** TASK ITEM **
Reproduce the entries exactly, beginning with the line containing "The New York" and ending with their last line, both included.

Saved entries:
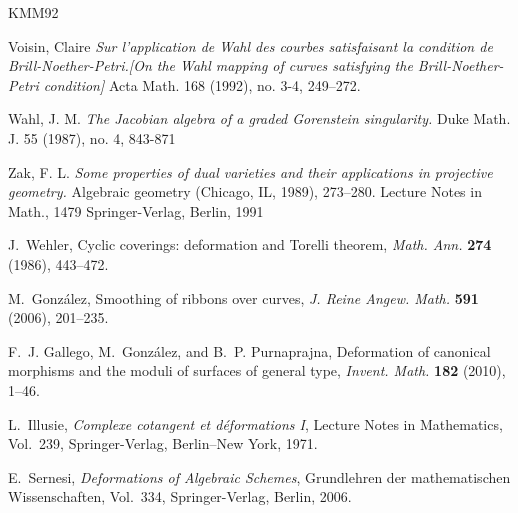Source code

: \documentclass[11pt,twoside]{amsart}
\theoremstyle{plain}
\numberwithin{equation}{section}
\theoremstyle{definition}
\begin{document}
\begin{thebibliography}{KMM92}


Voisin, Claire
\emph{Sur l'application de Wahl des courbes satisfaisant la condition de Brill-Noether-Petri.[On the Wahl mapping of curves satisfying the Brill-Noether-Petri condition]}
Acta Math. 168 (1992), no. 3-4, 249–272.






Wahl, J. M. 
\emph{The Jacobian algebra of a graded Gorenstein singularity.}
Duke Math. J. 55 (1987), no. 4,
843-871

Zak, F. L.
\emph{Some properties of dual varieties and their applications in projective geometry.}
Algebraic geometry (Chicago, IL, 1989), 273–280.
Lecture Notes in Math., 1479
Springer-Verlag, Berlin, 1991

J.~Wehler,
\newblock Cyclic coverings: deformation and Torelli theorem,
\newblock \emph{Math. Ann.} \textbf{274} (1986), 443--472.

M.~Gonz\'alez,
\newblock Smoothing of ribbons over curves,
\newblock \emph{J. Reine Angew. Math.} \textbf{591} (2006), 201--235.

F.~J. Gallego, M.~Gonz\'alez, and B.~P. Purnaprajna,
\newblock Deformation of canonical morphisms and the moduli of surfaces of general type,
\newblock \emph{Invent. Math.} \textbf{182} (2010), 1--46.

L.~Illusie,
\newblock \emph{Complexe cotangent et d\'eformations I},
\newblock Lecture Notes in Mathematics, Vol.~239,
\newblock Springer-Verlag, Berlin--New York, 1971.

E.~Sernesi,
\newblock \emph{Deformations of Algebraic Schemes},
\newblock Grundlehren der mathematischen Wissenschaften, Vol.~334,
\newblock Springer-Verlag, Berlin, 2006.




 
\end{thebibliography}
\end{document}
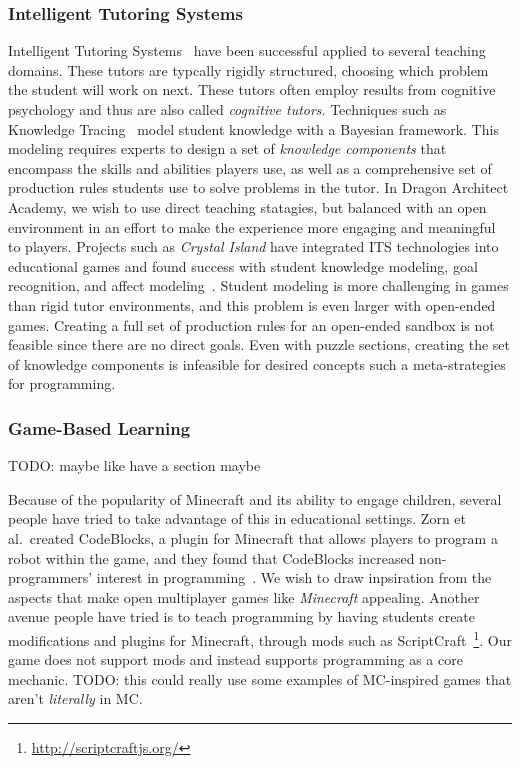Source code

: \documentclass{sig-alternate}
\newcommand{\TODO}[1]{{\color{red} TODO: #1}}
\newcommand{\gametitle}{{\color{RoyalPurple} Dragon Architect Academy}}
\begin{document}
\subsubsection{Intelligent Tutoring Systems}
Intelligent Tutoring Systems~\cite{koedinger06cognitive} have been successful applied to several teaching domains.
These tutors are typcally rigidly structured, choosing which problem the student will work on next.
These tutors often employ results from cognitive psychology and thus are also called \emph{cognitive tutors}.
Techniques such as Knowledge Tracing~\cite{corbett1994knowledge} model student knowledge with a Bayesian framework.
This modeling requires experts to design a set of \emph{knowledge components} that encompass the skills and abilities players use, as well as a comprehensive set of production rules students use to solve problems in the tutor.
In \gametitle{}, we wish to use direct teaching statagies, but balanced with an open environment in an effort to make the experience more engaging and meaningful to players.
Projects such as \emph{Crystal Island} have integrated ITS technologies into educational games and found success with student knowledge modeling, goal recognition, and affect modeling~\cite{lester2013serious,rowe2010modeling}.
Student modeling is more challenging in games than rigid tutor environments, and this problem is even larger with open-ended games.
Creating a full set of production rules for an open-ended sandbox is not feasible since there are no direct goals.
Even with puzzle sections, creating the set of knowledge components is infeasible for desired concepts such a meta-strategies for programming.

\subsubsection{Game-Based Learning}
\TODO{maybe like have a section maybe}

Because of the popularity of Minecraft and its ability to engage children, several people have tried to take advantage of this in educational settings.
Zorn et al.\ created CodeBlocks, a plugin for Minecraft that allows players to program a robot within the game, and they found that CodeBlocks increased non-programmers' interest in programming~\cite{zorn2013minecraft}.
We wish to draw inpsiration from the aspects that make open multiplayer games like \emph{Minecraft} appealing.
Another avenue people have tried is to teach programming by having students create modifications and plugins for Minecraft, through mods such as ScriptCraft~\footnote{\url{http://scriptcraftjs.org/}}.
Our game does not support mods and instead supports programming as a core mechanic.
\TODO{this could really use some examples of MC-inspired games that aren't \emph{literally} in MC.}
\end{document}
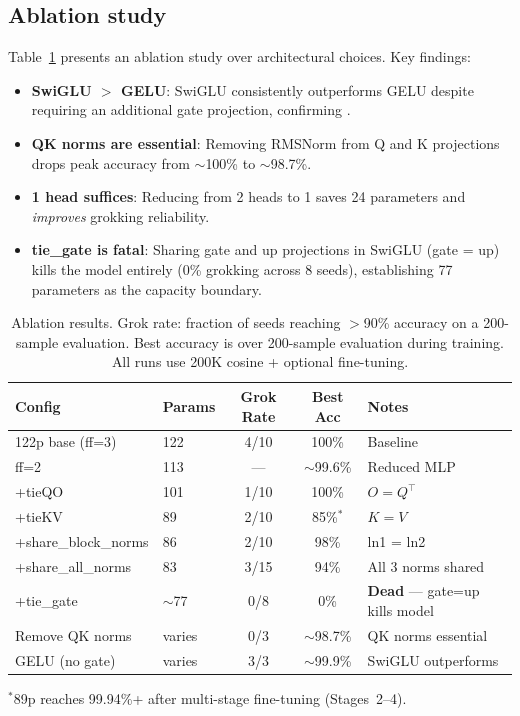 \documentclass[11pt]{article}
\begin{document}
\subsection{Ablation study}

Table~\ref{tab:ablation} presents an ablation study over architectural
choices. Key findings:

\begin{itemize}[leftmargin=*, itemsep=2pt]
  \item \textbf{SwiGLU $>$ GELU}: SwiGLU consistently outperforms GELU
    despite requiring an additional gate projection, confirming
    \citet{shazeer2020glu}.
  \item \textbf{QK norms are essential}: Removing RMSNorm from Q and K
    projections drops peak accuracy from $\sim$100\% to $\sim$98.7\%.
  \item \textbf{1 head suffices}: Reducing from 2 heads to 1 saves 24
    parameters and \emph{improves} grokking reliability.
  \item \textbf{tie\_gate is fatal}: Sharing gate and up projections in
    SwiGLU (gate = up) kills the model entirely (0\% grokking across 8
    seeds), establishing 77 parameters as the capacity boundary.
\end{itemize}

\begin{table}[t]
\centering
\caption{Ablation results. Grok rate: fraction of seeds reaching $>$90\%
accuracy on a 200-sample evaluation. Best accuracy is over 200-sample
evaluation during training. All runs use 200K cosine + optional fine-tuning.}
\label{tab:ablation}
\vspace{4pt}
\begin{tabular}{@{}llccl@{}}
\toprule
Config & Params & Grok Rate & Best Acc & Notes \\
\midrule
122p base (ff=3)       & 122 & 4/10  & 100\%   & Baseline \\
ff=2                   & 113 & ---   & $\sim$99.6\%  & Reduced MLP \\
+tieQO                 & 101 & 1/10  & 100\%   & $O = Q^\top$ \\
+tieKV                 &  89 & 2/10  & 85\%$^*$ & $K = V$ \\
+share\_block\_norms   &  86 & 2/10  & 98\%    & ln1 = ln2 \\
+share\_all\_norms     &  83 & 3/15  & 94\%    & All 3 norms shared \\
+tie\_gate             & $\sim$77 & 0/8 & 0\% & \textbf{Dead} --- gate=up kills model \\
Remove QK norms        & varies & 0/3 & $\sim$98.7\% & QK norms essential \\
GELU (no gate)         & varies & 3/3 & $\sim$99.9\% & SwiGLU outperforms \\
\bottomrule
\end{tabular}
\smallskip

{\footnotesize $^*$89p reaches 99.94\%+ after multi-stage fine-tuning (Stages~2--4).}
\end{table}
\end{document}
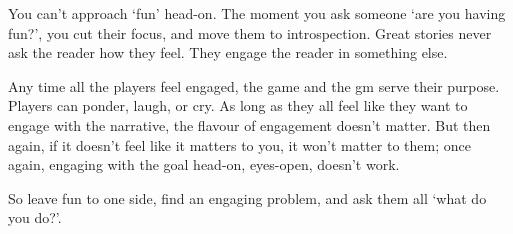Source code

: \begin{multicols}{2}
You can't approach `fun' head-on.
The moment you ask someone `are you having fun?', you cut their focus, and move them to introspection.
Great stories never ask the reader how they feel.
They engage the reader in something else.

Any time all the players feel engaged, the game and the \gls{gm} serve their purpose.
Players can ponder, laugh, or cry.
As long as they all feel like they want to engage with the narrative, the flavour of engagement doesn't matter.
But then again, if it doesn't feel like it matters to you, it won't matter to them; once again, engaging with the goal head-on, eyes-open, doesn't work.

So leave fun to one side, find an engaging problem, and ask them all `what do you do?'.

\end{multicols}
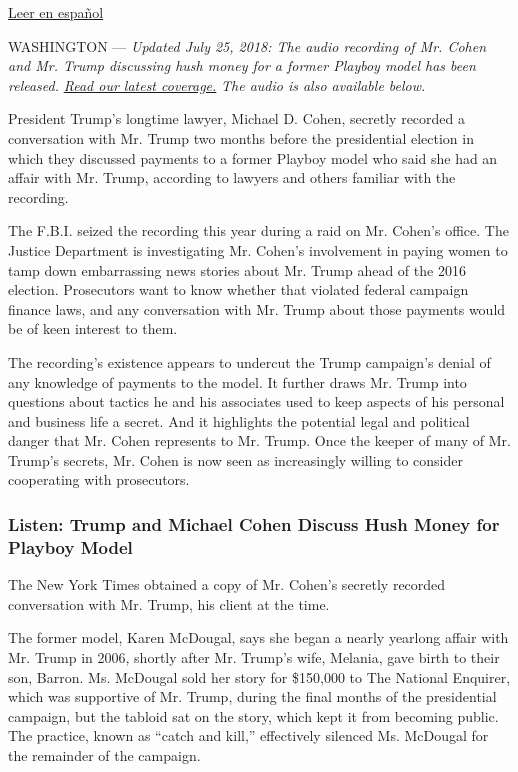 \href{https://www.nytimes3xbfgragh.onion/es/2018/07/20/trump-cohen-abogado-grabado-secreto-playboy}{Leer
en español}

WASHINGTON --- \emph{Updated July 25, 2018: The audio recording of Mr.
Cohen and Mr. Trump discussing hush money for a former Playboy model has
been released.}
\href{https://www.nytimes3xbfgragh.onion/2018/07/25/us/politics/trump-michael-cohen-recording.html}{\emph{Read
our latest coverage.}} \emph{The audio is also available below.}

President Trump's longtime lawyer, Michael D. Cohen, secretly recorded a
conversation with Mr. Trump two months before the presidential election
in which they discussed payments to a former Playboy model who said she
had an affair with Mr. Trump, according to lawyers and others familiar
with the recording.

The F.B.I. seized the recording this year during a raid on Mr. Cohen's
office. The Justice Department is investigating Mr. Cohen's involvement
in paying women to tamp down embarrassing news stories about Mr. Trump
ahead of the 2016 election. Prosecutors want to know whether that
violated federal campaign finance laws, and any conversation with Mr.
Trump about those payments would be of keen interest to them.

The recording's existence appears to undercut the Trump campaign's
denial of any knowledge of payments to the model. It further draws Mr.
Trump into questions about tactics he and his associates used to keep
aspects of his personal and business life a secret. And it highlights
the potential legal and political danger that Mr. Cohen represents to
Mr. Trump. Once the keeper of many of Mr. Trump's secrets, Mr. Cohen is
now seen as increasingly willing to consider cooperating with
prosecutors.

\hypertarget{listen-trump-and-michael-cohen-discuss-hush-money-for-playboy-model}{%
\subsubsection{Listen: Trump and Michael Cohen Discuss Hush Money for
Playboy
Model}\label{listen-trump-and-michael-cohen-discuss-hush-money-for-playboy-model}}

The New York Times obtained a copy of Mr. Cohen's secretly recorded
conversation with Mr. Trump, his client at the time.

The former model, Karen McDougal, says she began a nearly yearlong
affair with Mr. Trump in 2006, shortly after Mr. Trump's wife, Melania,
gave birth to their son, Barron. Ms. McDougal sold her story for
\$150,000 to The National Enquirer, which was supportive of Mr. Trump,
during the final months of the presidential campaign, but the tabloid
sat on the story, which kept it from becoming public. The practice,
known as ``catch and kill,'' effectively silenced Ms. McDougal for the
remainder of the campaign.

** RESPONSE **
The New York Times obtained a copy of Mr. Cohen's secretly recorded
conversation with Mr. Trump, his client at the time.

The former model, Karen McDougal, says she began a nearly yearlong
affair with Mr. Trump in 2006, shortly after Mr. Trump's wife, Melania,
gave birth to their son, Barron. Ms. McDougal sold her story for
\$150,000 to The National Enquirer, which was supportive of Mr. Trump,
during the final months of the presidential campaign, but the tabloid
sat on the story, which kept it from becoming public. The practice,
known as ``catch and kill,'' effectively silenced Ms. McDougal for the
remainder of the campaign.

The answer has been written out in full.